What is needed is an exact copy of the lines in the listing below, from the one with "Charles, Senior, Computer Science" up to and including the one with "Find other branches for specific sources.", with no other lines.

___ Recorded information

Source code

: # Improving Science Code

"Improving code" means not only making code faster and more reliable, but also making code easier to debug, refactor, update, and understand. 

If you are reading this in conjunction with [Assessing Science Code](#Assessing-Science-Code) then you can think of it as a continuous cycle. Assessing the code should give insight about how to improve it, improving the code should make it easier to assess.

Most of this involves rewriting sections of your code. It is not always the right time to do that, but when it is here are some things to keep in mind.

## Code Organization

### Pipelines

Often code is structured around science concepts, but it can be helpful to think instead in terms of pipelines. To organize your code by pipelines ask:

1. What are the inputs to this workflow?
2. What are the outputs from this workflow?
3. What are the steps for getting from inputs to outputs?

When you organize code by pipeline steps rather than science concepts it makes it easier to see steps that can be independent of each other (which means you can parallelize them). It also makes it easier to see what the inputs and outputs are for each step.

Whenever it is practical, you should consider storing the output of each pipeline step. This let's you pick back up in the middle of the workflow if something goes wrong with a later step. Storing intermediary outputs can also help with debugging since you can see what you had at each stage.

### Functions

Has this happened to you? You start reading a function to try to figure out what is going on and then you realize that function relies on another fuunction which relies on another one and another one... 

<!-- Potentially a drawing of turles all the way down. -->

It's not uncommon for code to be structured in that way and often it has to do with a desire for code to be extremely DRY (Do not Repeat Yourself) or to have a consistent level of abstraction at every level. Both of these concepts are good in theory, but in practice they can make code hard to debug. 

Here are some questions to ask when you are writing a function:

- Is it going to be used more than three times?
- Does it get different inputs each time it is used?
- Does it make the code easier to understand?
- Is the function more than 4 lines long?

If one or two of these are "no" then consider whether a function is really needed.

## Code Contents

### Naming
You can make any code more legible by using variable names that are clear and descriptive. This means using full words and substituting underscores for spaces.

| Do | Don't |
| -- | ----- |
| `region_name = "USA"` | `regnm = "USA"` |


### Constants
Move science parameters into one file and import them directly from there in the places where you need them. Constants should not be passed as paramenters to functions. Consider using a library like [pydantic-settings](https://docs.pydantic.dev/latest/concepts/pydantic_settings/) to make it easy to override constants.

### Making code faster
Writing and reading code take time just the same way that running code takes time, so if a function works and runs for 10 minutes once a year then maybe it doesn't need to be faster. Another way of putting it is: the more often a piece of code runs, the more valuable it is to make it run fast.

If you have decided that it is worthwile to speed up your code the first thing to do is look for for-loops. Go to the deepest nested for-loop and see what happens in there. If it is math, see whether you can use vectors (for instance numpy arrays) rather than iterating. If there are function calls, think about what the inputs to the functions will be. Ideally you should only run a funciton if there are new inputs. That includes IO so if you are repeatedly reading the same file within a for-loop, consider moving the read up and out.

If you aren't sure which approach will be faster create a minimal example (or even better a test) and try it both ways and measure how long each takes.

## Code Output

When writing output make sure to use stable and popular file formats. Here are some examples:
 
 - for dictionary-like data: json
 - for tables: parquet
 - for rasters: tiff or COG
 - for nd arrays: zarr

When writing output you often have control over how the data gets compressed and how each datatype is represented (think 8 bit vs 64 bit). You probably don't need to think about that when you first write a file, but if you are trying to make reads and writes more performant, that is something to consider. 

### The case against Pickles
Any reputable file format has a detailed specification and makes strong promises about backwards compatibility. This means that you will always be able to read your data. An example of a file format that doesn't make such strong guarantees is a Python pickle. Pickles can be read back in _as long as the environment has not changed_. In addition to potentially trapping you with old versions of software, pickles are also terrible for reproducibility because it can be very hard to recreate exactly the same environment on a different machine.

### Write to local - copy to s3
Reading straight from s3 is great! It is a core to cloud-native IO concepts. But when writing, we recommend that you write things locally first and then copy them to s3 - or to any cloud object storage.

______
___ Recorded information

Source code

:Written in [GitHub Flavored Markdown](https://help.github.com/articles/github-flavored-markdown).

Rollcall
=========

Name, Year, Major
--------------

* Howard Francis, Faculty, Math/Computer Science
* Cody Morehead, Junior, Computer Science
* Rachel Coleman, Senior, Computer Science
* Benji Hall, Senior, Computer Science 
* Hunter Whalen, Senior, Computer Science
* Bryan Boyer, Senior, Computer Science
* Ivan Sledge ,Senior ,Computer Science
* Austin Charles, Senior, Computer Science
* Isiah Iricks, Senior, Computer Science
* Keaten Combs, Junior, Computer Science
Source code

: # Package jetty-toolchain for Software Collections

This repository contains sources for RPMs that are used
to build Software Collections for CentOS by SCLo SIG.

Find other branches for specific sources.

______

• [Exercise result]:
* Austin Charles, Senior, Computer Science
* Isiah Iricks, Senior, Computer Science
* Keaten Combs, Junior, Computer Science
Source code

: # Package jetty-toolchain for Software Collections

This repository contains sources for RPMs that are used
to build Software Collections for CentOS by SCLo SIG.

Find other branches for specific sources.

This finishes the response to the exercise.